La urgente necesidad de dibujar el mapa del futuro argentino
De todas las reformas postergadas, el modelo territorial constituye la única que es ignorada absolutamente
Esteban Bullrich....Fabio J. Quetglas
Nuestra historia reciente nos muestra que cada reforma pública que se propone trae controversias. Sin embargo, paradójicamente, el único acuerdo implícito que atraviesa la política argentina es que el país necesita cambios. Ya es innegable que, sin una dosis de osadía, el país se arrastrará enfermo de coyunturalismo.

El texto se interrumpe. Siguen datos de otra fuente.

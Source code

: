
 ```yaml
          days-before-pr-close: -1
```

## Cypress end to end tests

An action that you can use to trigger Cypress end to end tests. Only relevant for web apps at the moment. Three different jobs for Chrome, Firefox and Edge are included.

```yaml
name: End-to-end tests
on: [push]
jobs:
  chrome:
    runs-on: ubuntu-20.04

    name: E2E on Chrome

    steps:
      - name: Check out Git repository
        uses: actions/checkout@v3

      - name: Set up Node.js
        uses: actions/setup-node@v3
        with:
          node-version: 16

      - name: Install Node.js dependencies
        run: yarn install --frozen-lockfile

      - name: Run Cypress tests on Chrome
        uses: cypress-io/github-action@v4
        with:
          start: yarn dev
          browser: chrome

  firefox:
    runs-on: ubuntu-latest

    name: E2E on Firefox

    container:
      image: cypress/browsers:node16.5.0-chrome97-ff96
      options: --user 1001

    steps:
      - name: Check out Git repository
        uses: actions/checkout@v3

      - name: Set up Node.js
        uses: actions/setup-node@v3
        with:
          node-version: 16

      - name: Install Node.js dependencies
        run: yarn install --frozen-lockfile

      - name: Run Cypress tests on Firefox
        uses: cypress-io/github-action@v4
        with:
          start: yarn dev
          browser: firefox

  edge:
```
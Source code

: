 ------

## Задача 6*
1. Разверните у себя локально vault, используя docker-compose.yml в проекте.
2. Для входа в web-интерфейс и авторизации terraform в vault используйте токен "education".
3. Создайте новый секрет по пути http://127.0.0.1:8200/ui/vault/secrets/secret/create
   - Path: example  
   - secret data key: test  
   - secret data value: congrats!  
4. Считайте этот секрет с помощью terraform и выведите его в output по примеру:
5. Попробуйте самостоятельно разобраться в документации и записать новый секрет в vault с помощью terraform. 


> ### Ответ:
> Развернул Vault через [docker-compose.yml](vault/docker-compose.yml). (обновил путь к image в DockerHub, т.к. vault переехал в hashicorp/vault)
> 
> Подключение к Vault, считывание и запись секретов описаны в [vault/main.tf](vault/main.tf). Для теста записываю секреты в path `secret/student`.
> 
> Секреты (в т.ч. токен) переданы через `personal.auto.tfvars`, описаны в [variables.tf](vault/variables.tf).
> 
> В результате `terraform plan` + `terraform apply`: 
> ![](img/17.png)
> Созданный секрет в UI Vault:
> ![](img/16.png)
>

Quienes esto escribimos, además, estamos convencidos de que el mundo pospandémico nos ofrecerá una oportunidad excepcional que podremos aprovechar si limitamos el despilfarro de energía puesto en asuntos de bajo impacto, en términos estratégicos.
Poner sobre la mesa una reforma territorial va en este sentido y puede ayudarnos a alinearlo con las necesidades contemporáneas. La reforma territorial es el nombre que le damos al capítulo espacial de llevar adelante una organización que facilite alcanzar niveles de desarrollo aceptables en todo el país. Dibujar el mapa del futuro.
Es llamativo cómo las personas tendemos a naturalizar los mapas, como si se tratara de una realidad inconmovible, aun frente a la evidencia de su naturaleza cambiante: solo para poner casos recientes, no existe más Yugoslavia y Gran Bretaña se ha desmembrado del mapa político de la UE.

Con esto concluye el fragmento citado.